450: LAB 04

CMPS 450 Lab 04 - Finite State Automata and Lex Generated Scanners

Due: next tuesday before lab

resources:
tracing a lex program
jflex
jflap.org
JFLAP jar
JFLAP tutorial
week04 files
ascii chart
flex & bison text
Foundations of Computing

This lab takes a closer look at the theory underlying the lexical analyzer generated by lex. This lab parallels the material in the second half of chapter 3 of the Dragon book. We will be using an open source tool called JFLAP to visually see the relationship between REs, NFAs, and DFAs. You can download the latest version of JFLAP jar file from JFLAP or use this jarfile. The latest version requires Java 1.7. You will essentially be duplicating the running example of RE to NFA to DFA in the Dragon book only with a different regex.

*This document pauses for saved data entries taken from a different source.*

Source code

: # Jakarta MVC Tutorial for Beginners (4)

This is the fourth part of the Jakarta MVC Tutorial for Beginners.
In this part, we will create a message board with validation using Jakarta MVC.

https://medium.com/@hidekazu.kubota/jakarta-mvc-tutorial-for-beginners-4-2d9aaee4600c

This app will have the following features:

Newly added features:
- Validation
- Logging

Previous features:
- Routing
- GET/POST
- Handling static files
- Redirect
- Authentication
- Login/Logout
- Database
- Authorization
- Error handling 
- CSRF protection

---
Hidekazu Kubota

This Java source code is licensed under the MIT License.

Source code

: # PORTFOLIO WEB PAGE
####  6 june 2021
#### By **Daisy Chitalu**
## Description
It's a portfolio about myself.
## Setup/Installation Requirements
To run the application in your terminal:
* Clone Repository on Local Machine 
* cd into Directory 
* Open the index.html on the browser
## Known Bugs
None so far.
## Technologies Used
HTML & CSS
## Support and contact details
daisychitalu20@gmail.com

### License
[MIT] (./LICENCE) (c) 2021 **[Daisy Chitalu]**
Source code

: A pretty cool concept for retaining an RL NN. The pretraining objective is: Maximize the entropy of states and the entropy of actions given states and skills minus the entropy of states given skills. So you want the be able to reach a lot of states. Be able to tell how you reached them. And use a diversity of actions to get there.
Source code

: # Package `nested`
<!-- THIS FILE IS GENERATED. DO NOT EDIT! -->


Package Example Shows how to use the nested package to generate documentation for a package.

The Dragon book and my lecture notes use (a|b)*abb. The regex you will model in this lab is:

      a(a|b)*bb

Aside. You may be interested in installing a graphical version of flex called jflex. The tables that you dump are in DOT format which you can then view in Graphviz on your desktop or online.

Before starting you should review the sample lex dump at the bottom of this lab for a*. This will help you understand the lex notation for the transition tables. Note that Lex reduces on the size of the transaction diagram through the use of equivalence classes. For example, if you match [aeiou] lex will assign this a single transition. See vowels.out for an example. When you are comfortable with understanding the lex table dump create a Lex program for pattern a(a|b)*bb. Then do the following:

      $ lex -T -7 -d lab04.l  2> out

Review the table dump generated by lex for this regex. Based on the NFA table dump, draw the Transaction Diagram/Table. Next, perform Subset Construction on your NFA to convert it to a DFA. Draw the Transaction Diagram for the DFA. (You can check your expected outcome with the Lex dump of the DFA but I cannot for the life of me see the correlation).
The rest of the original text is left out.